(Dataset items)
○ ○ ○ ○ ○ ○ ○
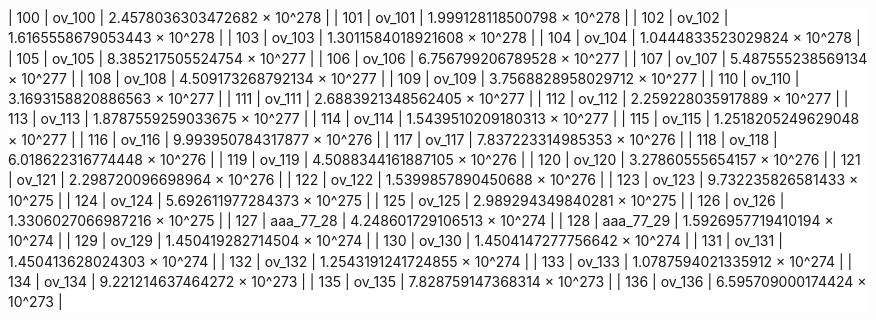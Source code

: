 | 100 | ov_100 | 2.4578036303472682 × 10^278 |
| 101 | ov_101 | 1.999128118500798 × 10^278 |
| 102 | ov_102 | 1.6165558679053443 × 10^278 |
| 103 | ov_103 | 1.3011584018921608 × 10^278 |
| 104 | ov_104 | 1.0444833523029824 × 10^278 |
| 105 | ov_105 | 8.385217505524754 × 10^277 |
| 106 | ov_106 | 6.756799206789528 × 10^277 |
| 107 | ov_107 | 5.487555238569134 × 10^277 |
| 108 | ov_108 | 4.509173268792134 × 10^277 |
| 109 | ov_109 | 3.7568828958029712 × 10^277 |
| 110 | ov_110 | 3.1693158820886563 × 10^277 |
| 111 | ov_111 | 2.6883921348562405 × 10^277 |
| 112 | ov_112 | 2.259228035917889 × 10^277 |
| 113 | ov_113 | 1.8787559259033675 × 10^277 |
| 114 | ov_114 | 1.5439510209180313 × 10^277 |
| 115 | ov_115 | 1.2518205249629048 × 10^277 |
| 116 | ov_116 | 9.993950784317877 × 10^276 |
| 117 | ov_117 | 7.837223314985353 × 10^276 |
| 118 | ov_118 | 6.018622316774448 × 10^276 |
| 119 | ov_119 | 4.5088344161887105 × 10^276 |
| 120 | ov_120 | 3.27860555654157 × 10^276 |
| 121 | ov_121 | 2.298720096698964 × 10^276 |
| 122 | ov_122 | 1.5399857890450688 × 10^276 |
| 123 | ov_123 | 9.732235826581433 × 10^275 |
| 124 | ov_124 | 5.692611977284373 × 10^275 |
| 125 | ov_125 | 2.989294349840281 × 10^275 |
| 126 | ov_126 | 1.3306027066987216 × 10^275 |
| 127 | aaa_77_28 | 4.248601729106513 × 10^274 |
| 128 | aaa_77_29 | 1.5926957719410194 × 10^274 |
| 129 | ov_129 | 1.450419282714504 × 10^274 |
| 130 | ov_130 | 1.4504147277756642 × 10^274 |
| 131 | ov_131 | 1.450413628024303 × 10^274 |
| 132 | ov_132 | 1.2543191241724855 × 10^274 |
| 133 | ov_133 | 1.0787594021335912 × 10^274 |
| 134 | ov_134 | 9.221214637464272 × 10^273 |
| 135 | ov_135 | 7.828759147368314 × 10^273 |
| 136 | ov_136 | 6.595709000174424 × 10^273 |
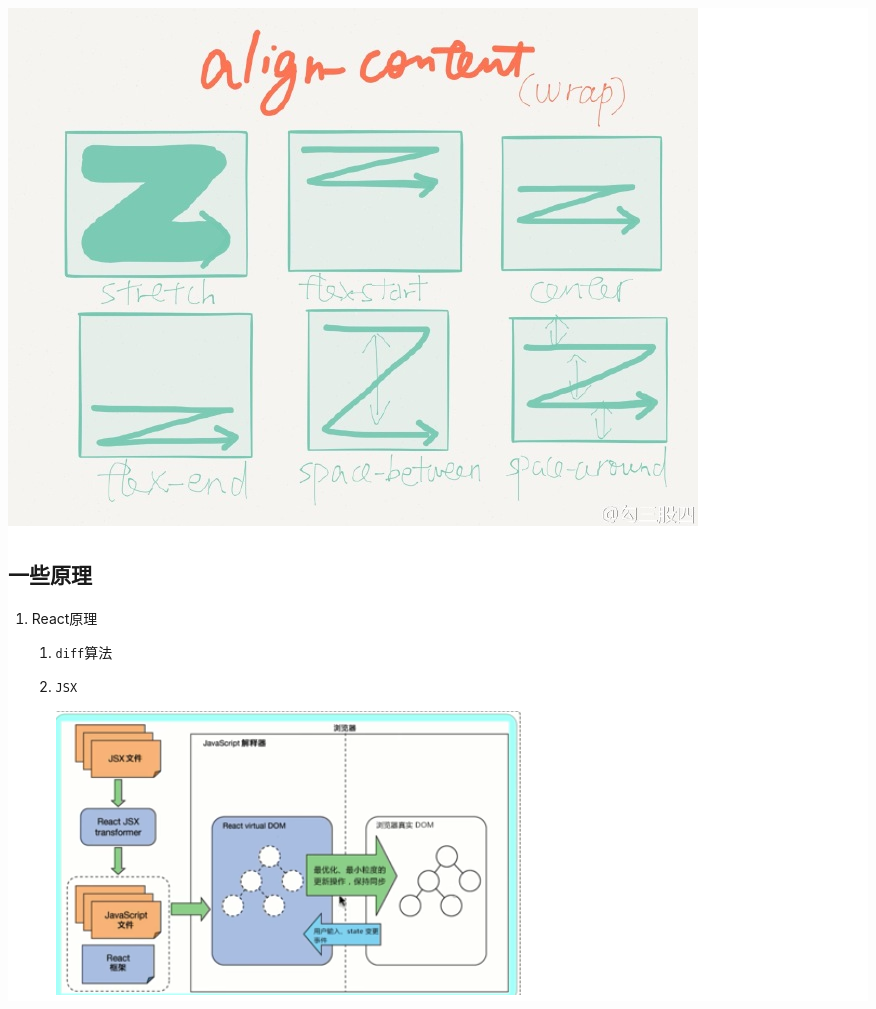    ![flexbox__0](./src/flexbox__5.jpg)
 
## 一些原理


1. React原理

   1. `diff`算法

   2. `JSX`

      ![react](./src/react_jsx.png)
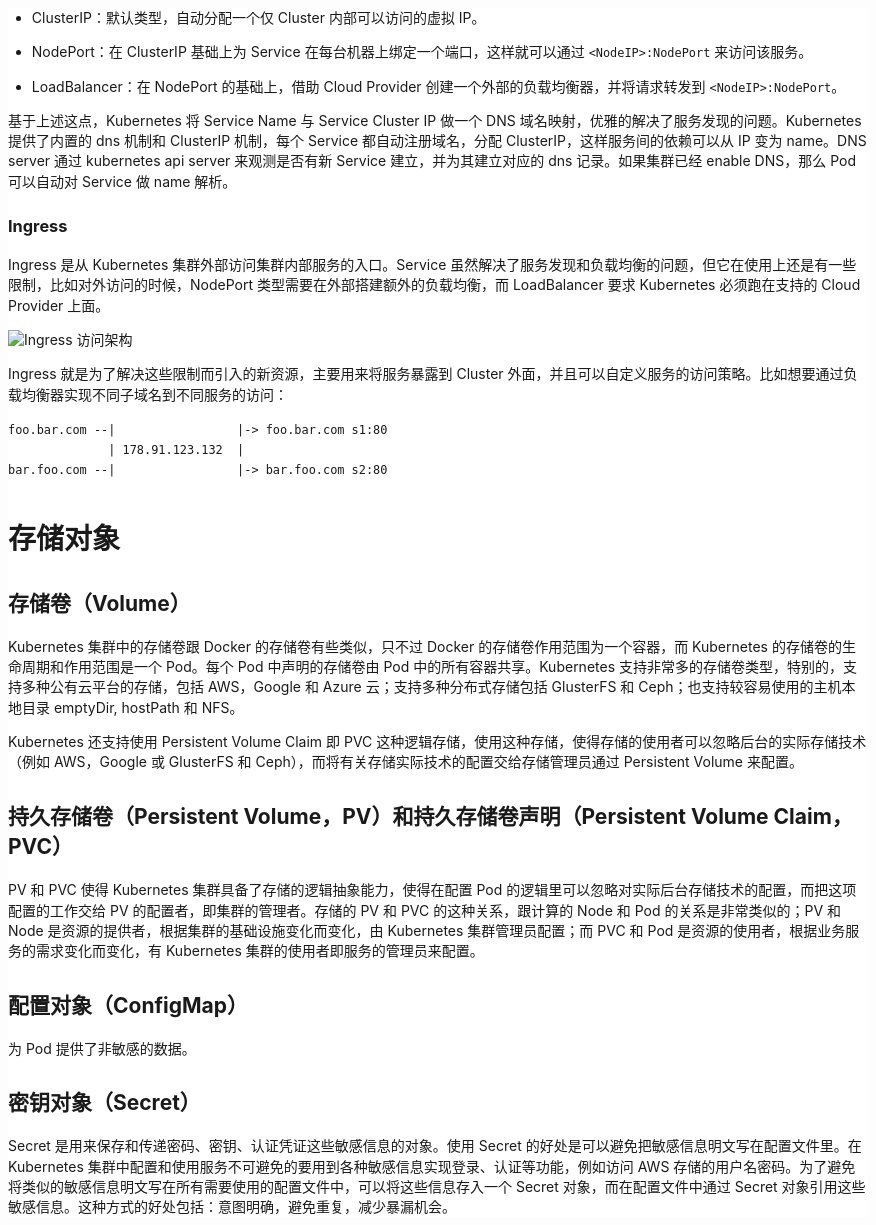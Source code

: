 - ClusterIP：默认类型，自动分配一个仅 Cluster 内部可以访问的虚拟 IP。

- NodePort：在 ClusterIP 基础上为 Service 在每台机器上绑定一个端口，这样就可以通过 `<NodeIP>:NodePort` 来访问该服务。

- LoadBalancer：在 NodePort 的基础上，借助 Cloud Provider 创建一个外部的负载均衡器，并将请求转发到 `<NodeIP>:NodePort`。

基于上述这点，Kubernetes 将 Service Name 与 Service Cluster IP 做一个 DNS 域名映射，优雅的解决了服务发现的问题。Kubernetes 提供了内置的 dns 机制和 ClusterIP 机制，每个 Service 都自动注册域名，分配 ClusterIP，这样服务间的依赖可以从 IP 变为 name。DNS server 通过 kubernetes api server 来观测是否有新 Service 建立，并为其建立对应的 dns 记录。如果集群已经 enable DNS，那么 Pod 可以自动对 Service 做 name 解析。

### Ingress

Ingress 是从 Kubernetes 集群外部访问集群内部服务的入口。Service 虽然解决了服务发现和负载均衡的问题，但它在使用上还是有一些限制，比如对外访问的时候，NodePort 类型需要在外部搭建额外的负载均衡，而 LoadBalancer 要求 Kubernetes 必须跑在支持的 Cloud Provider 上面。

![Ingress 访问架构](https://user-images.githubusercontent.com/5803001/50947031-4cc4c980-14d7-11e9-8bb4-5da3b9da1dea.png)

Ingress 就是为了解决这些限制而引入的新资源，主要用来将服务暴露到 Cluster 外面，并且可以自定义服务的访问策略。比如想要通过负载均衡器实现不同子域名到不同服务的访问：

```xml
foo.bar.com --|                 |-> foo.bar.com s1:80
              | 178.91.123.132  |
bar.foo.com --|                 |-> bar.foo.com s2:80
```

# 存储对象

## 存储卷（Volume）

Kubernetes 集群中的存储卷跟 Docker 的存储卷有些类似，只不过 Docker 的存储卷作用范围为一个容器，而 Kubernetes 的存储卷的生命周期和作用范围是一个 Pod。每个 Pod 中声明的存储卷由 Pod 中的所有容器共享。Kubernetes 支持非常多的存储卷类型，特别的，支持多种公有云平台的存储，包括 AWS，Google 和 Azure 云；支持多种分布式存储包括 GlusterFS 和 Ceph；也支持较容易使用的主机本地目录 emptyDir, hostPath 和 NFS。

Kubernetes 还支持使用 Persistent Volume Claim 即 PVC 这种逻辑存储，使用这种存储，使得存储的使用者可以忽略后台的实际存储技术（例如 AWS，Google 或 GlusterFS 和 Ceph），而将有关存储实际技术的配置交给存储管理员通过 Persistent Volume 来配置。

## 持久存储卷（Persistent Volume，PV）和持久存储卷声明（Persistent Volume Claim，PVC）

PV 和 PVC 使得 Kubernetes 集群具备了存储的逻辑抽象能力，使得在配置 Pod 的逻辑里可以忽略对实际后台存储技术的配置，而把这项配置的工作交给 PV 的配置者，即集群的管理者。存储的 PV 和 PVC 的这种关系，跟计算的 Node 和 Pod 的关系是非常类似的；PV 和 Node 是资源的提供者，根据集群的基础设施变化而变化，由 Kubernetes 集群管理员配置；而 PVC 和 Pod 是资源的使用者，根据业务服务的需求变化而变化，有 Kubernetes 集群的使用者即服务的管理员来配置。

## 配置对象（ConfigMap）

为 Pod 提供了非敏感的数据。

## 密钥对象（Secret）

Secret 是用来保存和传递密码、密钥、认证凭证这些敏感信息的对象。使用 Secret 的好处是可以避免把敏感信息明文写在配置文件里。在 Kubernetes 集群中配置和使用服务不可避免的要用到各种敏感信息实现登录、认证等功能，例如访问 AWS 存储的用户名密码。为了避免将类似的敏感信息明文写在所有需要使用的配置文件中，可以将这些信息存入一个 Secret 对象，而在配置文件中通过 Secret 对象引用这些敏感信息。这种方式的好处包括：意图明确，避免重复，减少暴漏机会。
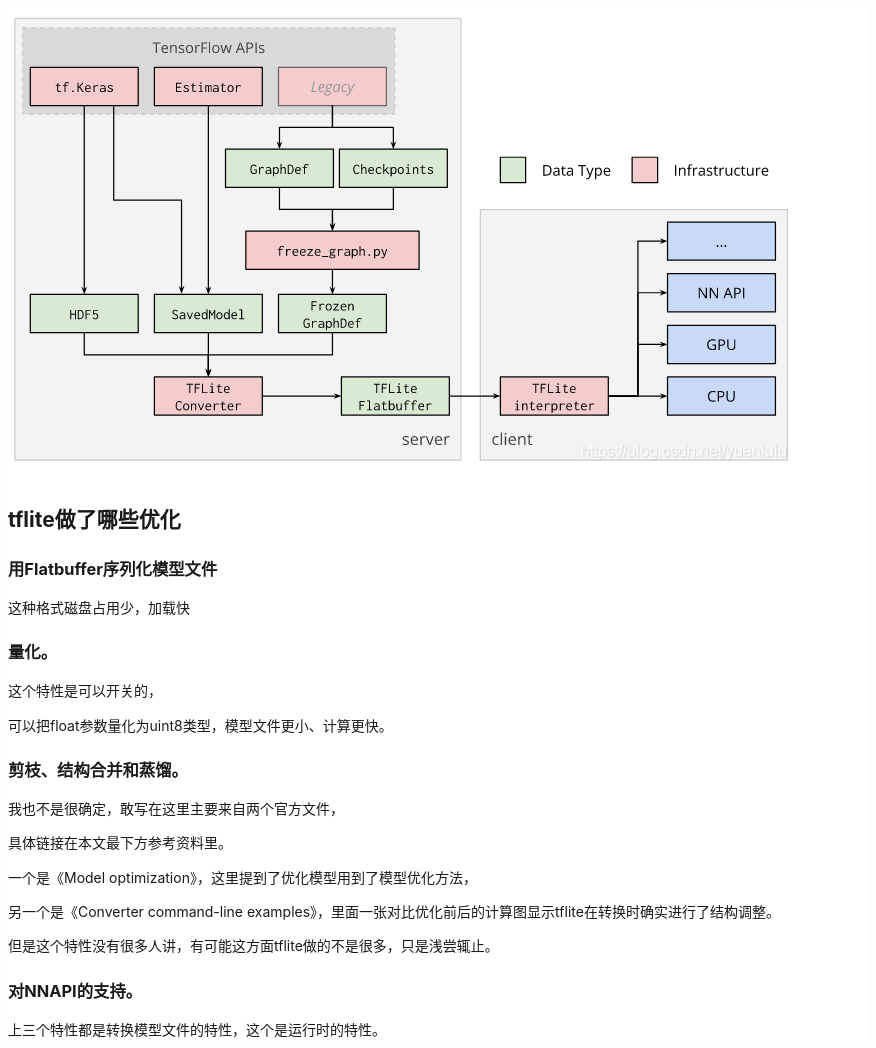 ![在这里插入图片描述](../images/random_name/20181114112140662.png)



## tflite做了哪些优化

### 用Flatbuffer序列化模型文件

这种格式磁盘占用少，加载快

### 量化。

这个特性是可以开关的，

可以把float参数量化为uint8类型，模型文件更小、计算更快。

### 剪枝、结构合并和蒸馏。

我也不是很确定，敢写在这里主要来自两个官方文件，

具体链接在本文最下方参考资料里。

一个是《Model optimization》，这里提到了优化模型用到了模型优化方法，

另一个是《Converter command-line examples》，里面一张对比优化前后的计算图显示tflite在转换时确实进行了结构调整。

但是这个特性没有很多人讲，有可能这方面tflite做的不是很多，只是浅尝辄止。

### 对NNAPI的支持。

上三个特性都是转换模型文件的特性，这个是运行时的特性。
○ ○ ○ ○ ○ ○ ○
- **Exercise prompt**: Taking the entries above, extract every line from the one bearing "5.692611977284373 × 10^275 |" through the one bearing "Cluster 内部可以访问的虚拟 IP。", exactly, with no pictures.

- **Output of the task**:
| 124 | ov_124 | 5.692611977284373 × 10^275 |
| 125 | ov_125 | 2.989294349840281 × 10^275 |
| 126 | ov_126 | 1.3306027066987216 × 10^275 |
| 127 | aaa_77_28 | 4.248601729106513 × 10^274 |
| 128 | aaa_77_29 | 1.5926957719410194 × 10^274 |
| 129 | ov_129 | 1.450419282714504 × 10^274 |
| 130 | ov_130 | 1.4504147277756642 × 10^274 |
| 131 | ov_131 | 1.450413628024303 × 10^274 |
| 132 | ov_132 | 1.2543191241724855 × 10^274 |
| 133 | ov_133 | 1.0787594021335912 × 10^274 |
| 134 | ov_134 | 9.221214637464272 × 10^273 |
| 135 | ov_135 | 7.828759147368314 × 10^273 |
| 136 | ov_136 | 6.595709000174424 × 10^273 |
    ![flexbox__0](./src/flexbox__5.jpg)
 
## 一些原理


1. React原理

   1. `diff`算法

   2. `JSX`

      ![react](./src/react_jsx.png)
Source code

: - ClusterIP：默认类型，自动分配一个仅 Cluster 内部可以访问的虚拟 IP。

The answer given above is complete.